Who knows - maybe in the end it will be the Coyote Chronicles instead of the Shadow Chronicles. Or maybe both. I could go for two books instead of one.
Hang tough Joel. The plot will probably reveal itself in a flash ... when you're ready.
Cheers.
Hi Joel,
I like what you are writing. In My life I avoided angering the taxman but then tried a second wife with little success.
I've always thought the plot was hiding in the outline of the story and the better the outline the clearer the plot? That is from the classes I have taken, since I have never written anything, except for the classroom work.
Anyway, finish what you have stared here and you will have something done and done well.
...shadow had enough of cities so he left and moved to the woods. he found a job, amazingly enough working for the state government in a hospital, and even more interestingly was that the hospital gig rarely involved being in a customer contact situation. he rented a trailer in a pasture where an old crusty rancher from the land down under (who still had the first penny he ever made) ran 400 head of cattle. that old coot was despised by the lazy ass locals because he truly earned every dime he ever made and worked like a dog. damn, shadow liked that old man.
...but his anger never left. it was shadow's involvement with co-workers at the hospital (the people who he once thought he could deal with that now snuck up on him) that now angered him. they were lazy small town hicks with no motivation and quite happy to be "country bumpkin po' folks", but boy did they know how to milk the system. and that really started to irk shadow. "I got to get further back in the woods" he heard the voice in his head.
.............
HA! Like Mike said above..."you been stalking me." Joel?
Who needs some steenkin' plot? Just put the stories in some sort of chronological order and let it rip. Isn't the whole point of being a desert hermit that life isn't scripted for him? It just happens on a day to day basis.

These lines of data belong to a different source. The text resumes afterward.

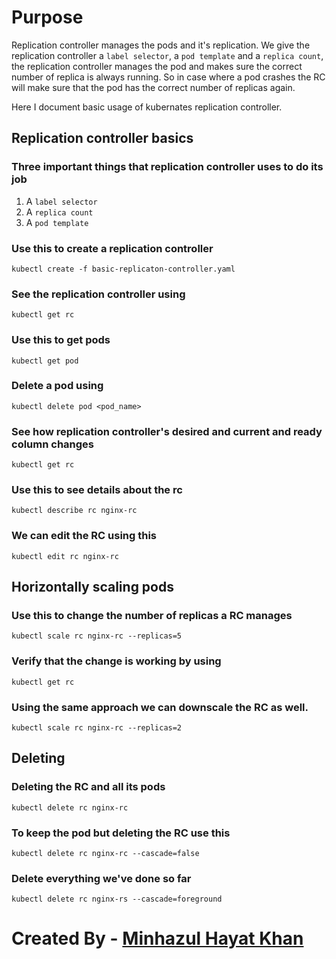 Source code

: # Purpose
Replication controller manages the pods and it's replication. We give the replication controller a `label selector`, a `pod template` and a `replica count`, the replication controller manages the pod and makes sure the correct number of replica is always running. So in case where a pod crashes the RC will make sure that the pod has the correct number of replicas again.

Here I document basic usage of kubernates replication controller.


## Replication controller basics

### Three important things that replication controller uses to do its job
1. A `label selector`
2. A `replica count`
3. A `pod template`

### Use this to create a replication controller
`kubectl create -f basic-replicaton-controller.yaml`

### See the replication controller using
`kubectl get rc`

### Use this to get pods
`kubectl get pod`

### Delete a pod using
`kubectl delete pod <pod_name>`

### See how replication controller's desired and current and ready column changes
`kubectl get rc`

### Use this to see details about the rc
`kubectl describe rc nginx-rc`

### We can edit the RC using this
`kubectl edit rc nginx-rc`

## Horizontally scaling pods
### Use this to change the number of replicas a RC manages
`kubectl scale rc nginx-rc --replicas=5`

### Verify that the change is working by using
`kubectl get rc`

### Using the same approach we can downscale the RC as well.
`kubectl scale rc nginx-rc --replicas=2`

## Deleting
### Deleting the RC and all its pods
`kubectl delete rc nginx-rc`

### To keep the pod but deleting the RC use this
`kubectl delete rc nginx-rc --cascade=false`

### Delete everything we've done so far
```
kubectl delete rc nginx-rs --cascade=foreground
```

#
# Created By - [Minhazul Hayat Khan](https://github.com/minhaz1217)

There's enough continutiy in the early years stories that explain how he got to the desert(or how each of us got to our own personal hermitages), but after that it's just how the days interact with him. JMHO. K
I love it! As to my writing, the "plot" just kinda develops as I peck away at the keyboard. Got absolutely no idea where either of my current stories are going...
I'm actually stuck on my book too... I can't think of anything to write. The Ronin has hit the road again, Mai's plane crash-landed, and Chicago is burning. My Muse is stuck.
My book's stuck too, my hero just seems to want to have sex with his neighbors all the time. Doesn't advance the plot, doesn't answer the unanswered questions, and I'm beginning to hate the lucky effer.